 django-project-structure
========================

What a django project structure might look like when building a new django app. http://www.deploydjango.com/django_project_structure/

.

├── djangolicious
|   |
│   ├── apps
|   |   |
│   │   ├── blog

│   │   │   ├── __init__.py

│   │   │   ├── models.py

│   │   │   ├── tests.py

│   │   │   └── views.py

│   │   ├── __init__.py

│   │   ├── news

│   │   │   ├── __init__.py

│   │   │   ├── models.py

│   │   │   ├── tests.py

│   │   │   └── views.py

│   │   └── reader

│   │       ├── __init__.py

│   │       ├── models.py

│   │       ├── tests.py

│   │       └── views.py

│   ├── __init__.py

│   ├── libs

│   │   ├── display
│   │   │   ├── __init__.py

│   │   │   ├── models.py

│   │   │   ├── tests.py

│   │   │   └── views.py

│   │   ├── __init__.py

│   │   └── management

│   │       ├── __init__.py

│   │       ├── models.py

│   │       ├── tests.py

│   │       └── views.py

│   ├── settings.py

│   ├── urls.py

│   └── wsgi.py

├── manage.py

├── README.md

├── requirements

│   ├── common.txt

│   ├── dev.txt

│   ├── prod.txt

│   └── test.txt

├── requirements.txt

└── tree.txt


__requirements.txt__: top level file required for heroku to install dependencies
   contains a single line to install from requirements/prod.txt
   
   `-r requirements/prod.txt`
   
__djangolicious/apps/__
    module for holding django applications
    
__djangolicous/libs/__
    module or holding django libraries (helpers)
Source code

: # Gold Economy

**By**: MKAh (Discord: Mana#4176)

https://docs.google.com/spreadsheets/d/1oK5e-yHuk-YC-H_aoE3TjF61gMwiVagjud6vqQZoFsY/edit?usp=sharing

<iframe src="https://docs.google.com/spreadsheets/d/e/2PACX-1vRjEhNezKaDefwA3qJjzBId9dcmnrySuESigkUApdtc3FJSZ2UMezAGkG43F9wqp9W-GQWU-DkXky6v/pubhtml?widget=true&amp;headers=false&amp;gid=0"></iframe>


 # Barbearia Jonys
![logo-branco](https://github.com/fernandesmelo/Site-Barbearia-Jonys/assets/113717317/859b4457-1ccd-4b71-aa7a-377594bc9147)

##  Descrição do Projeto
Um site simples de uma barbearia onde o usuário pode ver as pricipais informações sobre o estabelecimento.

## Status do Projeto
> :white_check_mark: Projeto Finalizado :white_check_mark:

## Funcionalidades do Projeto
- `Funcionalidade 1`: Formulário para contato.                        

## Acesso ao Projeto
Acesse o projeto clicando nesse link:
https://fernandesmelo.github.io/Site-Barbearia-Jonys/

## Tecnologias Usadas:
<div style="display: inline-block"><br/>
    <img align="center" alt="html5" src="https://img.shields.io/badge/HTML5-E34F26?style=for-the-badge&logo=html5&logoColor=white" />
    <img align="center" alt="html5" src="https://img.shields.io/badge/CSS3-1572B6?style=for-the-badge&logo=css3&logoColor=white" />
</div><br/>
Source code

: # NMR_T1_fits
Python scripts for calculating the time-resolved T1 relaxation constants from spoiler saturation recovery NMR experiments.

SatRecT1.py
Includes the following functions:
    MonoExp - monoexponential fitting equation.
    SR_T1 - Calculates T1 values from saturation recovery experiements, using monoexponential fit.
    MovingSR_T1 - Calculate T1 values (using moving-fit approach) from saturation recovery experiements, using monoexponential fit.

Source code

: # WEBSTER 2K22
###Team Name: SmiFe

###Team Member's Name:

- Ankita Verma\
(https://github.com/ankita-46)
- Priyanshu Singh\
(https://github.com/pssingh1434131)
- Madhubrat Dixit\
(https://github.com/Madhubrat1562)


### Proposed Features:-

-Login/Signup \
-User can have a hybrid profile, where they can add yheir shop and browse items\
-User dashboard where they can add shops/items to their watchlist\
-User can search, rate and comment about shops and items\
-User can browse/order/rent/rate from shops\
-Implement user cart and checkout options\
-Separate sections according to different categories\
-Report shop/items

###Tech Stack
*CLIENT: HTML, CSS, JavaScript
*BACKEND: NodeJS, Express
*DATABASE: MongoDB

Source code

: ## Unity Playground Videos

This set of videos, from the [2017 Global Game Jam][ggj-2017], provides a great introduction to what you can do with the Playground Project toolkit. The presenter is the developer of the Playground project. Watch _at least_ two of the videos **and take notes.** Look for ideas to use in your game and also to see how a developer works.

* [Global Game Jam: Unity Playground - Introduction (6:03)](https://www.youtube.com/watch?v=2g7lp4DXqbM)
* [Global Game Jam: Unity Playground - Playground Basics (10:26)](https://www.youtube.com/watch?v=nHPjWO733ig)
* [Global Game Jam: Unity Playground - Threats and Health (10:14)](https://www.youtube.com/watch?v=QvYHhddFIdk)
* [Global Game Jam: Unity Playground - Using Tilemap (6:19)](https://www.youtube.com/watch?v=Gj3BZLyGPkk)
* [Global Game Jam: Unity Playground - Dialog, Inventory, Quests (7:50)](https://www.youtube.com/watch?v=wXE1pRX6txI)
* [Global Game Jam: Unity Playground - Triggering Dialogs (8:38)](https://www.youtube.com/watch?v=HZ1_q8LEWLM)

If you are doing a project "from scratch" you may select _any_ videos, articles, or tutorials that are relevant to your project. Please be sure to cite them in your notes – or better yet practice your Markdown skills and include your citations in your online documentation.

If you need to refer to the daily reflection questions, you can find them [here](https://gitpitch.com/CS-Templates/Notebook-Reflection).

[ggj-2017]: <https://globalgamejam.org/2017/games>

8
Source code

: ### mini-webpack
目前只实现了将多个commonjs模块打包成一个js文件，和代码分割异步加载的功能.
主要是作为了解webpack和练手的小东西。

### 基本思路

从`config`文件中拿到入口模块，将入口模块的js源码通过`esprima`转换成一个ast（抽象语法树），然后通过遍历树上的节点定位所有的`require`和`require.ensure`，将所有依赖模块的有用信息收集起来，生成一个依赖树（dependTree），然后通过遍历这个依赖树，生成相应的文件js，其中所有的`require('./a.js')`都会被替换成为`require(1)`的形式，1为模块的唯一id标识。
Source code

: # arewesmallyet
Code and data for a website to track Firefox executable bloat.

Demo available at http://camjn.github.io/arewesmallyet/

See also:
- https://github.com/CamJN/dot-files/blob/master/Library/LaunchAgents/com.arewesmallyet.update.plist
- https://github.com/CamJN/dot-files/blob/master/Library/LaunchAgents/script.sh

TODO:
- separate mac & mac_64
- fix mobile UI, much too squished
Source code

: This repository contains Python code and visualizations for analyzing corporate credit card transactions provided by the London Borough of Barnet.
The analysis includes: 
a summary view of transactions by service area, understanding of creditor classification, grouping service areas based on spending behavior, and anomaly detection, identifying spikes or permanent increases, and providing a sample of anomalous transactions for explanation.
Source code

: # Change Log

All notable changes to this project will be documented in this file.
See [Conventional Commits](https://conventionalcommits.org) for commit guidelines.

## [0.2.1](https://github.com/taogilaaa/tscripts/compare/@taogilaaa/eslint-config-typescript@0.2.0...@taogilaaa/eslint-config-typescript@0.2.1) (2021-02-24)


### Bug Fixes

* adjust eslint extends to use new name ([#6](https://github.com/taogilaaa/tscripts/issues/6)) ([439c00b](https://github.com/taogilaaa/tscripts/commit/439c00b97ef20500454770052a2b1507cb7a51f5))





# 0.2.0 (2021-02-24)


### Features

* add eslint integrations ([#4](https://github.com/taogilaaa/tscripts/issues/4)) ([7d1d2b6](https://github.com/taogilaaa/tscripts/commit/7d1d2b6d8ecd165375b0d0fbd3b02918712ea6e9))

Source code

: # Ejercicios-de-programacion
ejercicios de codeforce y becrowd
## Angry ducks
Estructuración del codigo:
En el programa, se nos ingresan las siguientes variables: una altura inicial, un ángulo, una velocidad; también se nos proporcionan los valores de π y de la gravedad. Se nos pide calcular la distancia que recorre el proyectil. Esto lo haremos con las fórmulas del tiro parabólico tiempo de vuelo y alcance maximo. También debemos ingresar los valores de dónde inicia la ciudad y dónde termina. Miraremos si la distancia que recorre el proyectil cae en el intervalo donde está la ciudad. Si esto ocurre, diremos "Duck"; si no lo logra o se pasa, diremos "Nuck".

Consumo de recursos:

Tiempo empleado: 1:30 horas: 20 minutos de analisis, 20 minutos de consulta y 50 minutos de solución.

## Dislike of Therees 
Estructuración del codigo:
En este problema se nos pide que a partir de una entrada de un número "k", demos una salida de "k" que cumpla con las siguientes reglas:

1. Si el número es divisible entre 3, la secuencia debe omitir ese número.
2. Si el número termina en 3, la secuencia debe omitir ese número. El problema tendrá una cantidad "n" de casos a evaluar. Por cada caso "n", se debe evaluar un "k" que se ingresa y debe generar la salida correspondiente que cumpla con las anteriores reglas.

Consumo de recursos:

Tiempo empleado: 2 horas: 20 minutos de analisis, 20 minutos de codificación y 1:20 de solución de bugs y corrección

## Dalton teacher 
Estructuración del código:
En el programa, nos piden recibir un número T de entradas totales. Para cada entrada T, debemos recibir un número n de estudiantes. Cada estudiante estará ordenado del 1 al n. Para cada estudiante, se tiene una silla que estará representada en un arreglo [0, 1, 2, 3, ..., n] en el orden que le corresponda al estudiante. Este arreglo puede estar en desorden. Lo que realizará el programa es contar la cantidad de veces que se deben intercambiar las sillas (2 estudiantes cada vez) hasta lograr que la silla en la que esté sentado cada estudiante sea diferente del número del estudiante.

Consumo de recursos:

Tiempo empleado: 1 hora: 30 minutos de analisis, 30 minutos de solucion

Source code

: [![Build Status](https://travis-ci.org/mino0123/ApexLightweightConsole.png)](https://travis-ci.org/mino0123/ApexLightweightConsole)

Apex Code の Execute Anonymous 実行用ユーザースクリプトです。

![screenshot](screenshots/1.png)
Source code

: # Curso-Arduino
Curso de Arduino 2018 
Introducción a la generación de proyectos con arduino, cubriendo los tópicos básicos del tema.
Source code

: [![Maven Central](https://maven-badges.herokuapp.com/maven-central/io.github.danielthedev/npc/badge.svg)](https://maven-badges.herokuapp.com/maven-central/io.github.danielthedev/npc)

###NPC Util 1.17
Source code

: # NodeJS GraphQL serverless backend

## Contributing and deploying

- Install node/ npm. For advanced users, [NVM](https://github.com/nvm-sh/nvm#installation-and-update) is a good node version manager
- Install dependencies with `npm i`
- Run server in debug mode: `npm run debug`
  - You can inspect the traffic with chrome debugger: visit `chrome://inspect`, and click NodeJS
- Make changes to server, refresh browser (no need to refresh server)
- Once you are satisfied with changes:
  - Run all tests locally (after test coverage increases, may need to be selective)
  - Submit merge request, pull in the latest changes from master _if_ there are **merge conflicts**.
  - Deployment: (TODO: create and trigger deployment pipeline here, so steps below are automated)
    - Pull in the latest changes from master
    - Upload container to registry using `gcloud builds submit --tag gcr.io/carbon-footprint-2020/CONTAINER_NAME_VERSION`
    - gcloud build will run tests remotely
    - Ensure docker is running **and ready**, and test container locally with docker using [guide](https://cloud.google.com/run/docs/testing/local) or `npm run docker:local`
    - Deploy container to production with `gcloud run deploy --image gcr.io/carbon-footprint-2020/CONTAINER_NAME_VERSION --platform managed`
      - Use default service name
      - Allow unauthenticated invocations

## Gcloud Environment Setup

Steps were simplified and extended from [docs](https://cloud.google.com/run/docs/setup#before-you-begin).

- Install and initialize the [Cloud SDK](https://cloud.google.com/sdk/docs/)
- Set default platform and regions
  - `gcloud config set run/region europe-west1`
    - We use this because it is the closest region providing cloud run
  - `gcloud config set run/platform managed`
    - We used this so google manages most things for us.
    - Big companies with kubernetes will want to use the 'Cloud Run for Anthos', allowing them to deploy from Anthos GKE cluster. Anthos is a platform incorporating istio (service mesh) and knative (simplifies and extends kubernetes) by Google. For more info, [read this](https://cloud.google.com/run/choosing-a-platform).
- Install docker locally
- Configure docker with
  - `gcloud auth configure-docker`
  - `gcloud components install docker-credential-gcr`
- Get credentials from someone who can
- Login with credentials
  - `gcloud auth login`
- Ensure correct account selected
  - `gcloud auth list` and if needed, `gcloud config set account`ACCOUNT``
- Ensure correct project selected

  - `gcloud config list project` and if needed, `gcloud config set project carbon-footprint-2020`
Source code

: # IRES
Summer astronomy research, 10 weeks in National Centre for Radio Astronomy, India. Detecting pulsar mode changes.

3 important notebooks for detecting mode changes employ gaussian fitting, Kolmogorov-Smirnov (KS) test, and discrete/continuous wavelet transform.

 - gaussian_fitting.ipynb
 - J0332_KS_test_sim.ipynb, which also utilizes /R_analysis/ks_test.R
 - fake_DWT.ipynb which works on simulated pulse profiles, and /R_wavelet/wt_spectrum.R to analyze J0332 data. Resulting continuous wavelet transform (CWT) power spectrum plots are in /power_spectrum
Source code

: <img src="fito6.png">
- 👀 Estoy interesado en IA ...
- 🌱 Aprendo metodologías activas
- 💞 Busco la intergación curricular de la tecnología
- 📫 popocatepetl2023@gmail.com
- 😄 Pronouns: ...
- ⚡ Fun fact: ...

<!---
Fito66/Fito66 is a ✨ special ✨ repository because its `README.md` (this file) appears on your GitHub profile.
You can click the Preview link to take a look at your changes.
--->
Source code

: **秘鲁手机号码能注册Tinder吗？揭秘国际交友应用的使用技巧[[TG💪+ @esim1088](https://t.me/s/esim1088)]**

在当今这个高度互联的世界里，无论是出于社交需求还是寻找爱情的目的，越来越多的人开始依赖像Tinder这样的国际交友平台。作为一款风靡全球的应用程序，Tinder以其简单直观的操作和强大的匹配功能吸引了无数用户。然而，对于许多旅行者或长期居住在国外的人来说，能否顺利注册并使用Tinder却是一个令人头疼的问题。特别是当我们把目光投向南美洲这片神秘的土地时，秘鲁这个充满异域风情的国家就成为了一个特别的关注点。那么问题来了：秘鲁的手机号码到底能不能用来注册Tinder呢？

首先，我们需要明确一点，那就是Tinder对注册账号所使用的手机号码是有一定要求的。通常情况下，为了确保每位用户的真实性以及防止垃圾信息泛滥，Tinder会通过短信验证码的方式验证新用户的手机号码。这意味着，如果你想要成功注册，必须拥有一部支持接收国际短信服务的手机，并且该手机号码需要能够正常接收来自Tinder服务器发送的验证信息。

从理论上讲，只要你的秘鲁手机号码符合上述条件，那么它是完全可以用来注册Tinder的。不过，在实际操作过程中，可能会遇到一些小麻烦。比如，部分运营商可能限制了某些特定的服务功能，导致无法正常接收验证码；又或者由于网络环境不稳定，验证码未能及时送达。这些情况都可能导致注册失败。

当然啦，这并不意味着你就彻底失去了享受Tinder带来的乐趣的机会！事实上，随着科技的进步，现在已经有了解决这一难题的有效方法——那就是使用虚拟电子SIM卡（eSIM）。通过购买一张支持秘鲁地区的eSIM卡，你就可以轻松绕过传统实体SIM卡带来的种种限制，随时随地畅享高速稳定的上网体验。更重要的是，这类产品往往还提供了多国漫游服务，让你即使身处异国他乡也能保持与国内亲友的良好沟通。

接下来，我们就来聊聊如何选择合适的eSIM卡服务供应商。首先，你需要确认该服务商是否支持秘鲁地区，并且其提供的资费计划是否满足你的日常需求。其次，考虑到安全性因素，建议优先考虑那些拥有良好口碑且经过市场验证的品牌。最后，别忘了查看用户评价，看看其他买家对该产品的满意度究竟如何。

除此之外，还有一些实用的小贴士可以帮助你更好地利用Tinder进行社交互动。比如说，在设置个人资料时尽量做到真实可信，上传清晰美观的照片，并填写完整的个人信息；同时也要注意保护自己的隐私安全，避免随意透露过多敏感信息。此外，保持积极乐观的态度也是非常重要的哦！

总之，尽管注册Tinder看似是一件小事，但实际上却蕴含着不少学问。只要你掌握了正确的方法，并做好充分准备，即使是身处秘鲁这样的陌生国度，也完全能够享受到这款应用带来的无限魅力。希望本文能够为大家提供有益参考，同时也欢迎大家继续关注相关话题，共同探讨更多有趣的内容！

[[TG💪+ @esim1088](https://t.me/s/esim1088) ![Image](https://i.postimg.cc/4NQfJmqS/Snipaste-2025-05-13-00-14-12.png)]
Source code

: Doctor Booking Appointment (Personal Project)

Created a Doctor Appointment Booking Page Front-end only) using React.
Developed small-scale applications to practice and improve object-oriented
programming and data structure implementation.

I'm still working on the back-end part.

(Required work) Within the material above, find every line containing the word "monoexponential" and copy it.

(Response below)
    MonoExp - monoexponential fitting equation.
    SR_T1 - Calculates T1 values from saturation recovery experiements, using monoexponential fit.
    MovingSR_T1 - Calculate T1 values (using moving-fit approach) from saturation recovery experiements, using monoexponential fit.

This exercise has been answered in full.